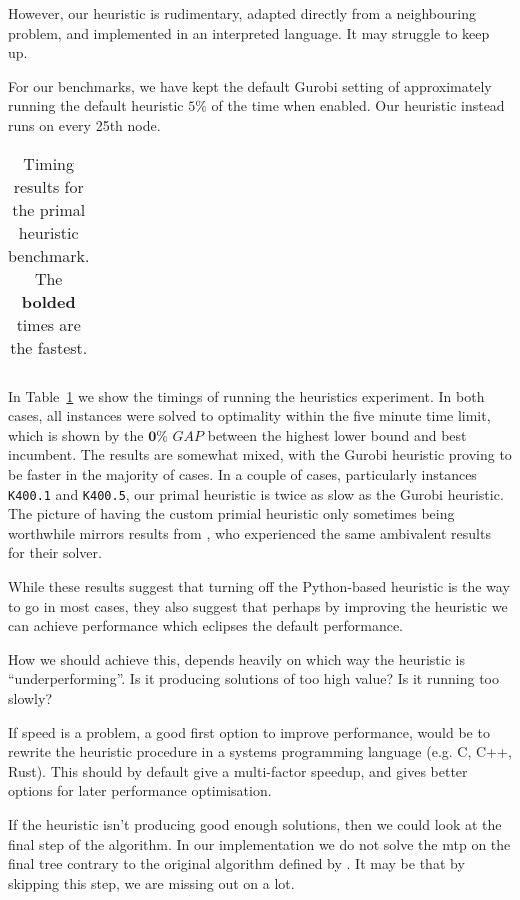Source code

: However, our heuristic is rudimentary, adapted directly from a neighbouring problem,
and implemented in an interpreted language. It may struggle to keep up.

For our benchmarks, we have kept the default Gurobi setting of approximately running
the default heuristic $5\%$ of the time when enabled. Our heuristic instead runs on
every 25th node.

\begin{table}[h!]
  \centering
  \begin{tabular}[h!]{|c|c|c|c|c|}\hline
    
  \end{tabular}
  \caption{Timing results for the primal heuristic benchmark. The
    \textbf{bolded} times are the fastest.}
  \label{tab:jmp:heuristics}
\end{table}

In Table~\ref{tab:jmp:heuristics} we show the timings of running the heuristics experiment.
In both cases, all instances were solved to optimality within the five minute time limit, which
is shown by the $\mathbf{0\%}$ $GAP$ between the highest lower bound and best incumbent.
The results are somewhat mixed, with the Gurobi heuristic proving to be faster in the majority
of cases. In a couple of cases, particularly instances \texttt{K400.1} and \texttt{K400.5},
our primal heuristic is twice as slow as the Gurobi heuristic. The picture of having the
custom primial heuristic only sometimes being worthwhile mirrors results from
\citet{ljubic2005solving}, who experienced the same ambivalent results for their solver.

While these results suggest that turning off the Python-based heuristic is the way to go
in most cases,
they also suggest that perhaps by improving the heuristic we can achieve performance
which eclipses the default performance.

How we should achieve this, depends heavily on which way the heuristic is ``underperforming''.
 Is it producing solutions of too high value? Is it running too slowly?

 If speed is a problem, a good first option to improve performance,
 would be to rewrite the heuristic procedure
in a systems programming language (e.g. C, C++, Rust).
This should by default give a multi-factor speedup, and gives better options for
later performance optimisation.

If the heuristic isn't producing good enough solutions, then we could look at the final step
of the algorithm. In our implementation we do not solve the \gls{mtp} on the final tree contrary
to the original algorithm defined by \citet{ljubic2005solving}. It may be that by skipping
this step, we are missing out on a lot.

====

*Instructions to follow*
Starting at the line that contains "of the algorithm.", write out every line to the end of the entries, exactly as given.

*Result*
of the algorithm. In our implementation we do not solve the \gls{mtp} on the final tree contrary
to the original algorithm defined by \citet{ljubic2005solving}. It may be that by skipping
this step, we are missing out on a lot.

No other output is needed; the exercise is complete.